His name’s been kicked around for Education and for Health and Human Services, the latter of which will be an especially important, immensely difficult technocratic job if the GOP follows through on repealing ObamaCare and replacing it with a new system. You’ll need a bureaucrat who knows what he’s doing to help disentangle the insurance industry from one regime and to introduce it to another. Carson’s qualification for the job is that, well, he’s a doctor.
According to Armstrong Williams, his right-hand man, he’s uninterested in it for precisely that reason, because he’s wise enough to know that he’s not qualified to manage a federal agency. Good for him, but … didn’t he compete for a job last year that would have put him in charge of all executive agencies? Was that really just a book tour for him after all?
Retired neurosurgeon Ben Carson has told President-elect Donald Trump that he isn’t interested in serving as secretary of Health and Human Services, a Carson ally confirmed to The Hill on Tuesday…
“Dr. Carson was never offered a specific position, but everything was open to him,” Williams told The Hill in a phone call.
“Dr. Carson feels he has no government experience, he’s never run a federal agency.

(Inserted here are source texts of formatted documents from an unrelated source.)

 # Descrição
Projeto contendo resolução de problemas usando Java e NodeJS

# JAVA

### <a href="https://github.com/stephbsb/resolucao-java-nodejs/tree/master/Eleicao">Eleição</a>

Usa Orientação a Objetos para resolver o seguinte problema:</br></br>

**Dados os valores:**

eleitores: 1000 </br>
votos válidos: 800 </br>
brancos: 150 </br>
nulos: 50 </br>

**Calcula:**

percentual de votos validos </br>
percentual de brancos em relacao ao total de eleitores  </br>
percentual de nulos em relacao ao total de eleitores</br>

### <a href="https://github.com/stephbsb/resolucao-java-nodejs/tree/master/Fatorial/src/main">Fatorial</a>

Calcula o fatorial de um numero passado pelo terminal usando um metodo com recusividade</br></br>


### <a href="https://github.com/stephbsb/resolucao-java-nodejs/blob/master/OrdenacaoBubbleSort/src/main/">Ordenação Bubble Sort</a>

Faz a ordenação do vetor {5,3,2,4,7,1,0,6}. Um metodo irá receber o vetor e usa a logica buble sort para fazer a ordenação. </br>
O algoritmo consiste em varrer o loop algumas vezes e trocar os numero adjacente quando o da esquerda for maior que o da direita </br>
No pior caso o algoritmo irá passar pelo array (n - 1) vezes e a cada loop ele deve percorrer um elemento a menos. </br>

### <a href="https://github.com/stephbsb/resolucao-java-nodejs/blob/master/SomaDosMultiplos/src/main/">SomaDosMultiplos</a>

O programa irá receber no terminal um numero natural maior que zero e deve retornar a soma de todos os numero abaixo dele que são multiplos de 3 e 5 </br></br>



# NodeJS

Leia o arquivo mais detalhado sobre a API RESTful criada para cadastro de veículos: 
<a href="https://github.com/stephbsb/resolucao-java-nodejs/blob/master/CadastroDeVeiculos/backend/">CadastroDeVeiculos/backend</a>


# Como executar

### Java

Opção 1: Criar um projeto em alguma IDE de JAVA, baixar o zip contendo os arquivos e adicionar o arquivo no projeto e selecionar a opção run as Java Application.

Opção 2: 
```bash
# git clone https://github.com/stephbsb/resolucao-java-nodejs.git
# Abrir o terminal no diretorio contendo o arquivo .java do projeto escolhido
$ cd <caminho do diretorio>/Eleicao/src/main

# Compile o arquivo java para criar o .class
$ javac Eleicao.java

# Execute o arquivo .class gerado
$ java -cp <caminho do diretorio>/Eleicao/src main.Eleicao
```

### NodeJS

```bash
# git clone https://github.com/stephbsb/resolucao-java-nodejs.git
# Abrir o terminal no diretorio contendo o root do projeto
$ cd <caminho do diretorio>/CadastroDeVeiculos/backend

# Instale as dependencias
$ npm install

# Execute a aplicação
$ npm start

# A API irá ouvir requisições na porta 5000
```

The last thing he would want to do was take a position that could cripple the presidency.”…
Williams said Carson would only advise the president-elect unofficially.
Newt Gingrich also seems likely to pass on a cabinet position, although not for the same reasons as Carson. Imagine Newt declaring himself unfit to run anything. He told Megyn Kelly last night that he wants to be for Trump what Harry Hopkins was for FDR, a sort of technocrat-in-chief: “I want to be the general planner, looking out over the next eight years and trying to design how we fundamentally reshape the federal government.” A smaller, more streamlined government sounds like a good thing in the abstract, but in theory it could end up giving the presidency unusually direct control over the various arms of government. How comfortable you feel about that depends on how comfortable you feel with Trump, and whether you think the ongoing purge of his transition team in favor of top-down control is more likely to produce better or worse cabinet picks. Getting rid of red tape is all to the good. A more nimble presidency in an age when the public supports ever greater presidential power might be not so good. We’ll see.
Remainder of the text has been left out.